Brushing aside allegations meant to send him into fearful silence, Horsley dismisses the abortion-lobby claims against his website stating, “People who unjustifiably kill people suffer consequences . . . The lesson of Nuremberg is that no matter how high and mighty you may be at one time, you will eventually be brought before the bar of justice. Someday there will be an accounting.”

The net intended to cast guilt goes even further than former car owners or website owners. One paper trumpeted that magazine editor Paul deParrie had been prohibited a year earlier from entering Canada to “visit his Canadian right-to-life friends.” The implication made is that some evil was in the offing and that alert border guards rescued the moment by turning an innocent man’s car back at the border.

Marilyn Buckman, an abortion facility worker whose paycheck is swelled by the number of hideously unnatural births done in Buffalo asserts that, “those who picket the doctors and clinics” contributed to the death of Slepian.

Slepian, speaking as though from the grave, asserts through an old newspaper clipping that “rosary-holding churchgoers and the bishop” who allows them the expression of their sincere religious convictions are liable for acts of force like the one which took his life.

An Episcopalian minister, Reverend Paul Schenck, laid his body down in front of Slepian’s car one day, impeding his progress into the abortuary.

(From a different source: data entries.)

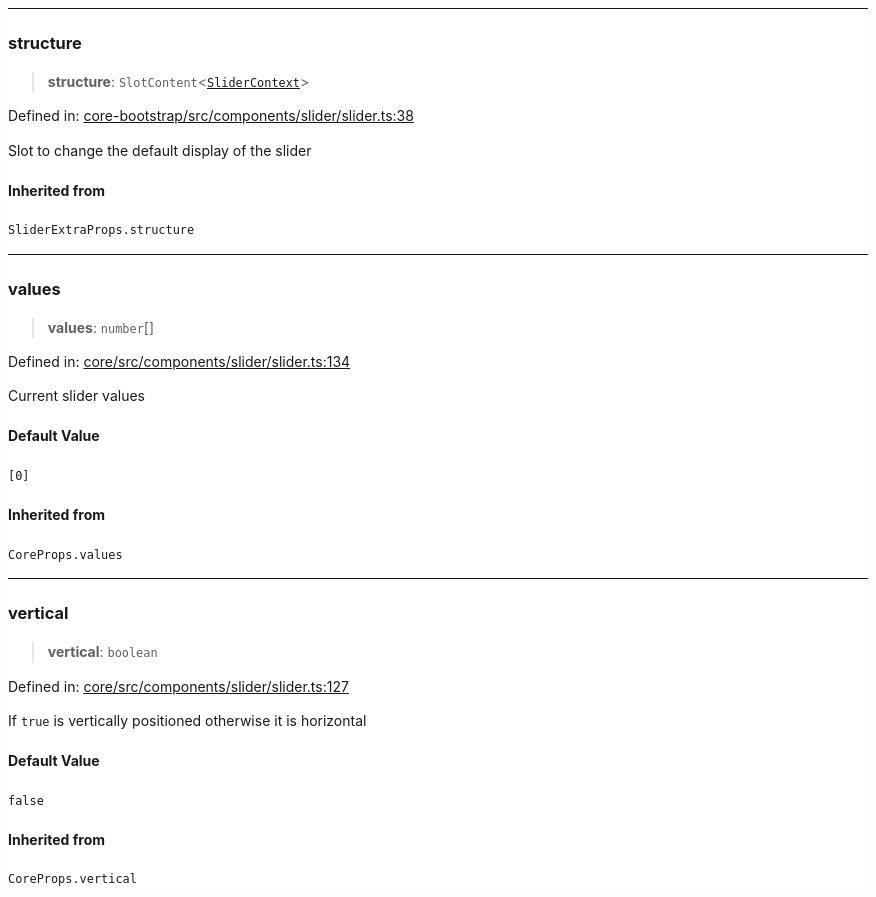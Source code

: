 ***

### structure

> **structure**: `SlotContent`\<[`SliderContext`](SliderContext.md)\>

Defined in: [core-bootstrap/src/components/slider/slider.ts:38](https://github.com/AmadeusITGroup/AgnosUI/blob/231b20e5eae75aef86febad0be854df8567a7435/core-bootstrap/src/components/slider/slider.ts#L38)

Slot to change the default display of the slider

#### Inherited from

`SliderExtraProps.structure`

***

### values

> **values**: `number`[]

Defined in: [core/src/components/slider/slider.ts:134](https://github.com/AmadeusITGroup/AgnosUI/blob/231b20e5eae75aef86febad0be854df8567a7435/core/src/components/slider/slider.ts#L134)

Current slider values

#### Default Value

`[0]`

#### Inherited from

`CoreProps.values`

***

### vertical

> **vertical**: `boolean`

Defined in: [core/src/components/slider/slider.ts:127](https://github.com/AmadeusITGroup/AgnosUI/blob/231b20e5eae75aef86febad0be854df8567a7435/core/src/components/slider/slider.ts#L127)

If `true` is vertically positioned otherwise it is horizontal

#### Default Value

`false`

#### Inherited from

`CoreProps.vertical`
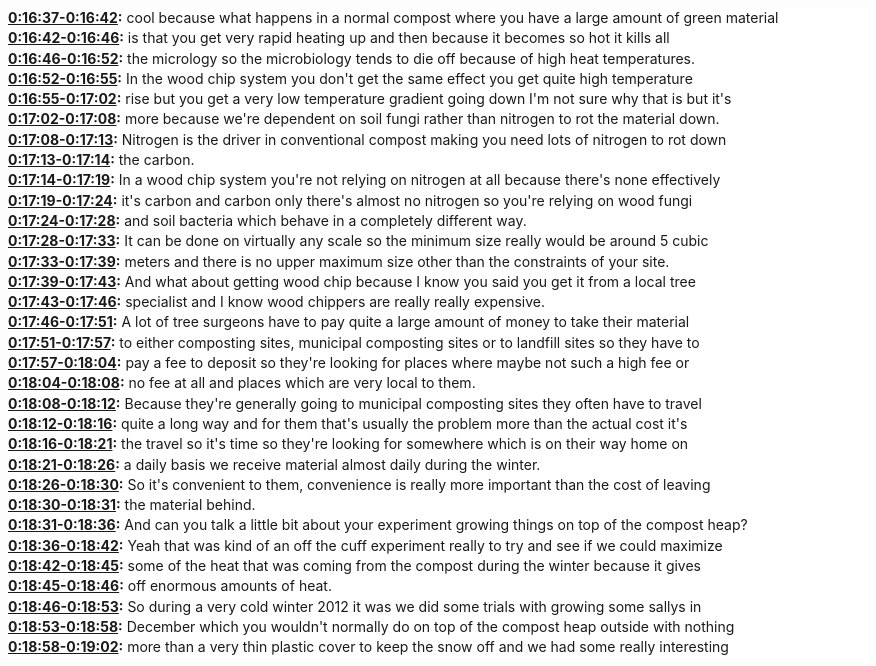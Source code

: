 **[0:16:37-0:16:42](https://soundcloud.com/farmerama-radio/07-farmerama#t=0:16:37):**  cool because what happens in a normal compost where you have a large amount of green material  
**[0:16:42-0:16:46](https://soundcloud.com/farmerama-radio/07-farmerama#t=0:16:42):**  is that you get very rapid heating up and then because it becomes so hot it kills all  
**[0:16:46-0:16:52](https://soundcloud.com/farmerama-radio/07-farmerama#t=0:16:46):**  the micrology so the microbiology tends to die off because of high heat temperatures.  
**[0:16:52-0:16:55](https://soundcloud.com/farmerama-radio/07-farmerama#t=0:16:52):**  In the wood chip system you don't get the same effect you get quite high temperature  
**[0:16:55-0:17:02](https://soundcloud.com/farmerama-radio/07-farmerama#t=0:16:55):**  rise but you get a very low temperature gradient going down I'm not sure why that is but it's  
**[0:17:02-0:17:08](https://soundcloud.com/farmerama-radio/07-farmerama#t=0:17:02):**  more because we're dependent on soil fungi rather than nitrogen to rot the material down.  
**[0:17:08-0:17:13](https://soundcloud.com/farmerama-radio/07-farmerama#t=0:17:08):**  Nitrogen is the driver in conventional compost making you need lots of nitrogen to rot down  
**[0:17:13-0:17:14](https://soundcloud.com/farmerama-radio/07-farmerama#t=0:17:13):**  the carbon.  
**[0:17:14-0:17:19](https://soundcloud.com/farmerama-radio/07-farmerama#t=0:17:14):**  In a wood chip system you're not relying on nitrogen at all because there's none effectively  
**[0:17:19-0:17:24](https://soundcloud.com/farmerama-radio/07-farmerama#t=0:17:19):**  it's carbon and carbon only there's almost no nitrogen so you're relying on wood fungi  
**[0:17:24-0:17:28](https://soundcloud.com/farmerama-radio/07-farmerama#t=0:17:24):**  and soil bacteria which behave in a completely different way.  
**[0:17:28-0:17:33](https://soundcloud.com/farmerama-radio/07-farmerama#t=0:17:28):**  It can be done on virtually any scale so the minimum size really would be around 5 cubic  
**[0:17:33-0:17:39](https://soundcloud.com/farmerama-radio/07-farmerama#t=0:17:33):**  meters and there is no upper maximum size other than the constraints of your site.  
**[0:17:39-0:17:43](https://soundcloud.com/farmerama-radio/07-farmerama#t=0:17:39):**  And what about getting wood chip because I know you said you get it from a local tree  
**[0:17:43-0:17:46](https://soundcloud.com/farmerama-radio/07-farmerama#t=0:17:43):**  specialist and I know wood chippers are really really expensive.  
**[0:17:46-0:17:51](https://soundcloud.com/farmerama-radio/07-farmerama#t=0:17:46):**  A lot of tree surgeons have to pay quite a large amount of money to take their material  
**[0:17:51-0:17:57](https://soundcloud.com/farmerama-radio/07-farmerama#t=0:17:51):**  to either composting sites, municipal composting sites or to landfill sites so they have to  
**[0:17:57-0:18:04](https://soundcloud.com/farmerama-radio/07-farmerama#t=0:17:57):**  pay a fee to deposit so they're looking for places where maybe not such a high fee or  
**[0:18:04-0:18:08](https://soundcloud.com/farmerama-radio/07-farmerama#t=0:18:04):**  no fee at all and places which are very local to them.  
**[0:18:08-0:18:12](https://soundcloud.com/farmerama-radio/07-farmerama#t=0:18:08):**  Because they're generally going to municipal composting sites they often have to travel  
**[0:18:12-0:18:16](https://soundcloud.com/farmerama-radio/07-farmerama#t=0:18:12):**  quite a long way and for them that's usually the problem more than the actual cost it's  
**[0:18:16-0:18:21](https://soundcloud.com/farmerama-radio/07-farmerama#t=0:18:16):**  the travel so it's time so they're looking for somewhere which is on their way home on  
**[0:18:21-0:18:26](https://soundcloud.com/farmerama-radio/07-farmerama#t=0:18:21):**  a daily basis we receive material almost daily during the winter.  
**[0:18:26-0:18:30](https://soundcloud.com/farmerama-radio/07-farmerama#t=0:18:26):**  So it's convenient to them, convenience is really more important than the cost of leaving  
**[0:18:30-0:18:31](https://soundcloud.com/farmerama-radio/07-farmerama#t=0:18:30):**  the material behind.  
**[0:18:31-0:18:36](https://soundcloud.com/farmerama-radio/07-farmerama#t=0:18:31):**  And can you talk a little bit about your experiment growing things on top of the compost heap?  
**[0:18:36-0:18:42](https://soundcloud.com/farmerama-radio/07-farmerama#t=0:18:36):**  Yeah that was kind of an off the cuff experiment really to try and see if we could maximize  
**[0:18:42-0:18:45](https://soundcloud.com/farmerama-radio/07-farmerama#t=0:18:42):**  some of the heat that was coming from the compost during the winter because it gives  
**[0:18:45-0:18:46](https://soundcloud.com/farmerama-radio/07-farmerama#t=0:18:45):**  off enormous amounts of heat.  
**[0:18:46-0:18:53](https://soundcloud.com/farmerama-radio/07-farmerama#t=0:18:46):**  So during a very cold winter 2012 it was we did some trials with growing some sallys in  
**[0:18:53-0:18:58](https://soundcloud.com/farmerama-radio/07-farmerama#t=0:18:53):**  December which you wouldn't normally do on top of the compost heap outside with nothing  
**[0:18:58-0:19:02](https://soundcloud.com/farmerama-radio/07-farmerama#t=0:18:58):**  more than a very thin plastic cover to keep the snow off and we had some really interesting  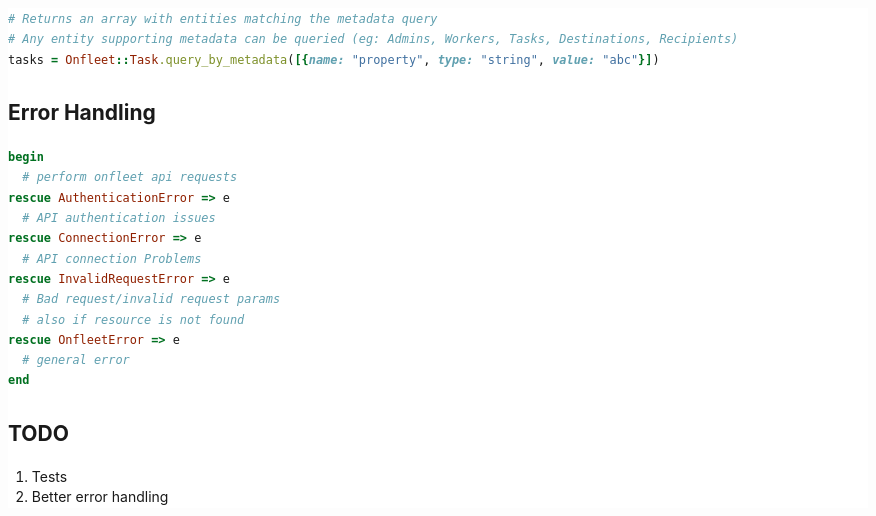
 ```ruby
# Returns an array with entities matching the metadata query
# Any entity supporting metadata can be queried (eg: Admins, Workers, Tasks, Destinations, Recipients)
tasks = Onfleet::Task.query_by_metadata([{name: "property", type: "string", value: "abc"}])
```

## Error Handling
```ruby
begin
  # perform onfleet api requests
rescue AuthenticationError => e
  # API authentication issues
rescue ConnectionError => e
  # API connection Problems
rescue InvalidRequestError => e
  # Bad request/invalid request params
  # also if resource is not found
rescue OnfleetError => e
  # general error
end

```

## TODO
1. Tests
2. Better error handling

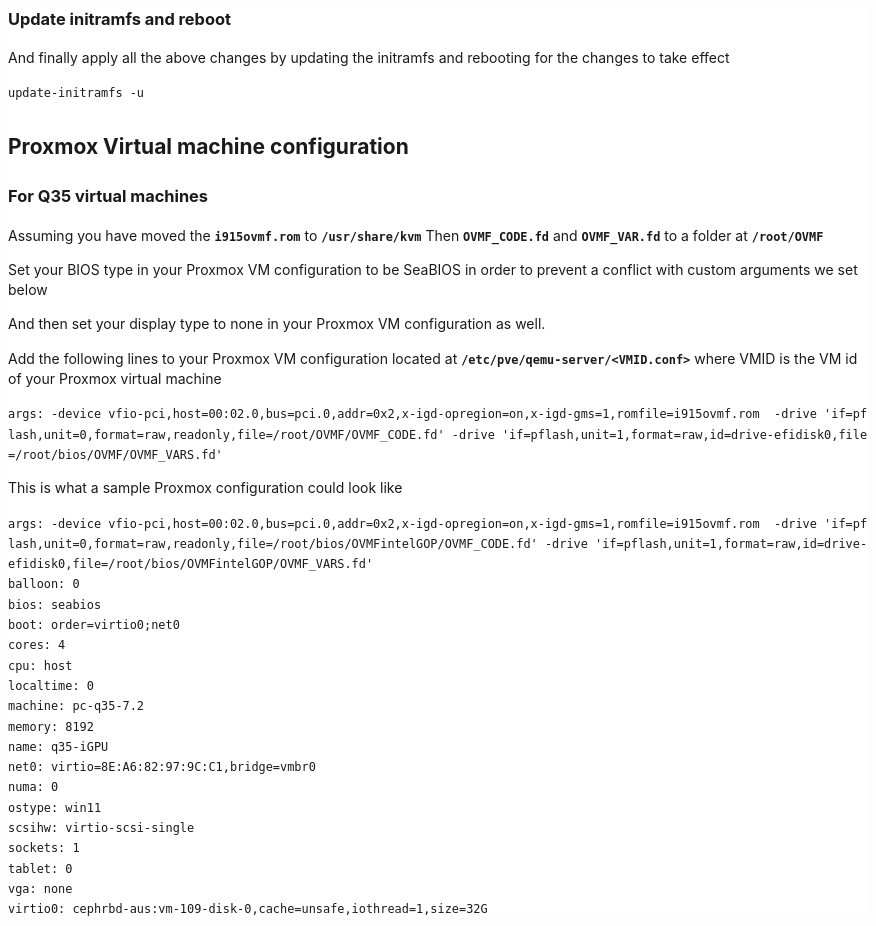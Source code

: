 

### Update initramfs and reboot

And finally apply all the above changes by updating the initramfs and rebooting for the changes to take effect
```
update-initramfs -u
```

## Proxmox Virtual machine configuration



### For Q35 virtual machines


Assuming you have moved the **``i915ovmf.rom``** to **``/usr/share/kvm``**  Then **``OVMF_CODE.fd``** and **``OVMF_VAR.fd``** to a folder at **``/root/OVMF``**

Set your BIOS type in your Proxmox VM configuration to be SeaBIOS in order to prevent a conflict with custom arguments we set below 

And then set your display type to none in your Proxmox VM configuration as well.


Add the following lines to your Proxmox VM configuration located at **``/etc/pve/qemu-server/<VMID.conf>``** where VMID is the VM id of your Proxmox virtual machine

```
args: -device vfio-pci,host=00:02.0,bus=pci.0,addr=0x2,x-igd-opregion=on,x-igd-gms=1,romfile=i915ovmf.rom  -drive 'if=pflash,unit=0,format=raw,readonly,file=/root/OVMF/OVMF_CODE.fd' -drive 'if=pflash,unit=1,format=raw,id=drive-efidisk0,file=/root/bios/OVMF/OVMF_VARS.fd'
```



This is what  a sample Proxmox configuration could look like
```
args: -device vfio-pci,host=00:02.0,bus=pci.0,addr=0x2,x-igd-opregion=on,x-igd-gms=1,romfile=i915ovmf.rom  -drive 'if=pflash,unit=0,format=raw,readonly,file=/root/bios/OVMFintelGOP/OVMF_CODE.fd' -drive 'if=pflash,unit=1,format=raw,id=drive-efidisk0,file=/root/bios/OVMFintelGOP/OVMF_VARS.fd' 
balloon: 0
bios: seabios
boot: order=virtio0;net0
cores: 4
cpu: host
localtime: 0
machine: pc-q35-7.2
memory: 8192
name: q35-iGPU
net0: virtio=8E:A6:82:97:9C:C1,bridge=vmbr0
numa: 0
ostype: win11
scsihw: virtio-scsi-single
sockets: 1
tablet: 0
vga: none
virtio0: cephrbd-aus:vm-109-disk-0,cache=unsafe,iothread=1,size=32G

```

According to ABC News, it was “his determination [that] made Barnett [Slepian] a marked man.”

In a culture that has turned justice upside down the amount of finger pointing hits the phenomenal mark. Surely there are postal workers and GMC plant managers who bear guilt as well because in the final analysis abortion promotion requires more than one’s silence.

You don’t believe that?

Consider the barrage of abortion promotion mandated by recent UN Women’s Conferences held in Cairo, Beijing, and other countries. Silence on the so-called right to abortion is tantamount to vocal disapproval. In a climate where God and His law are rejected, every prop-every person-is necessary to support a wrong of that magnitude. Ultimately one’s silence-just like the silence and absence of James Kopp-serves to testify to one’s guilt in such a crazy world.

What is obvious-Slepian’s own moral guilt (never mind that he attended synagogue)-shouts through all of the elaborate speeches in an effort to be heard. Failure of the average person to see his culpability ─ his blood-guiltiness for his own death as well ─ is reminiscent of the village people who complimented the king on his fine clothing when he wore not a stitch. It takes rare, bold people to shout the truth in such a climate of deception.

May God grant us many more brave, bold people before we are all judged for our injustices against these children.